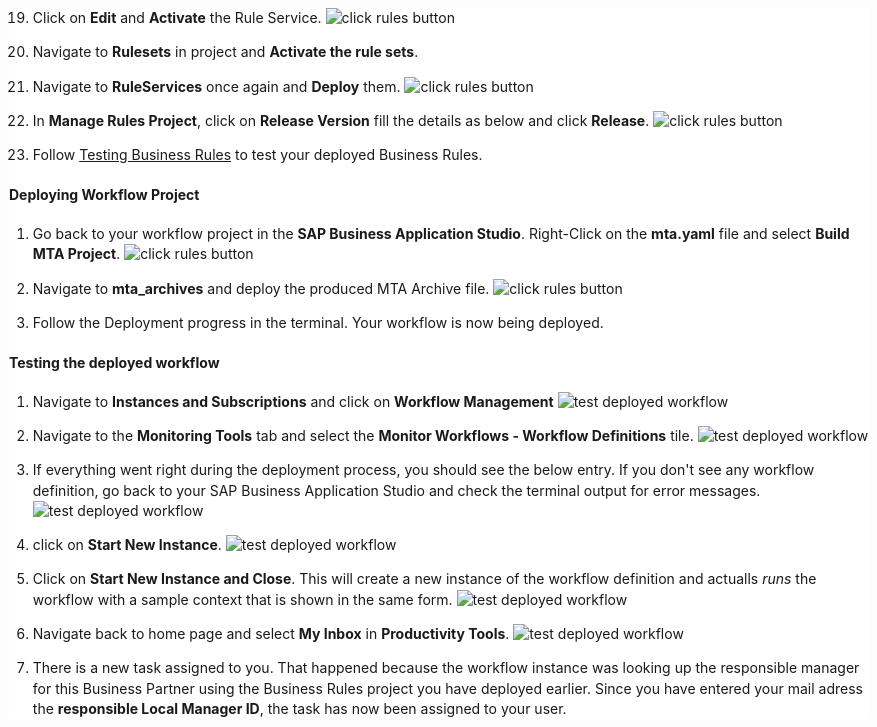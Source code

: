 19. Click on **Edit** and **Activate** the Rule Service. 
  ![click rules button](./images/activate_rule_service.png)

20. Navigate to **Rulesets** in project and **Activate the rule sets**.

21. Navigate to **RuleServices** once again and **Deploy** them.
  ![click rules button](./images/deploy_rule_service.png)
  
22. In **Manage Rules Project**, click on **Release Version** fill the details as below and click **Release**.
  ![click rules button](./images/release_version.png)

23. Follow [Testing Business Rules](https://developers.sap.com/tutorials/cp-cf-businessrules09-test-apis.html) to test your deployed Business Rules.

#### Deploying Workflow Project
 
1. Go back to your workflow project in the **SAP Business Application Studio**. Right-Click on the **mta.yaml** file and select **Build MTA Project**.
  ![click rules button](./images/build_mta_project.png)

2. Navigate to **mta_archives** and deploy the produced MTA Archive file.
  ![click rules button](./images/deploy_mta_archive.png)

3. Follow the Deployment progress in the terminal. Your workflow is now being deployed. 

#### Testing the deployed workflow

1. Navigate to **Instances and Subscriptions** and click on **Workflow Management**
  ![test deployed workflow](./images/workflow_inst_sub.png)

2. Navigate to the **Monitoring Tools** tab and select the **Monitor Workflows - Workflow Definitions** tile.
  ![test deployed workflow](./images/workflow_home_defn.png)

3. If everything went right during the deployment process, you should see the below entry. If you don't see any workflow definition, go back to your SAP Business Application Studio and check the terminal output for error messages. 
   ![test deployed workflow](./images/workflow_defn.png)

4. click on **Start New Instance**. 
  ![test deployed workflow](./images/workflow_start_new_inst.png)

5. Click on **Start New Instance and Close**. This will create a new instance of the workflow definition and actualls *runs* the workflow with a sample context that is shown in the same form.
  ![test deployed workflow](./images/workflow_inst_new_close.png)

6. Navigate back to home page and select **My Inbox** in **Productivity Tools**.
  ![test deployed workflow](./images/workflow_prod_tools.png)

7. There is a new task assigned to you. That happened because the workflow instance was looking up the responsible manager for this Business Partner using the Business Rules project you have deployed earlier. Since you have entered your mail adress the **responsible Local Manager ID**, the task has now been assigned to your user.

++++

[Task details] Within the listing above, the lines holding "file" should be counted. Give only the number.

[Answer to this problem] 2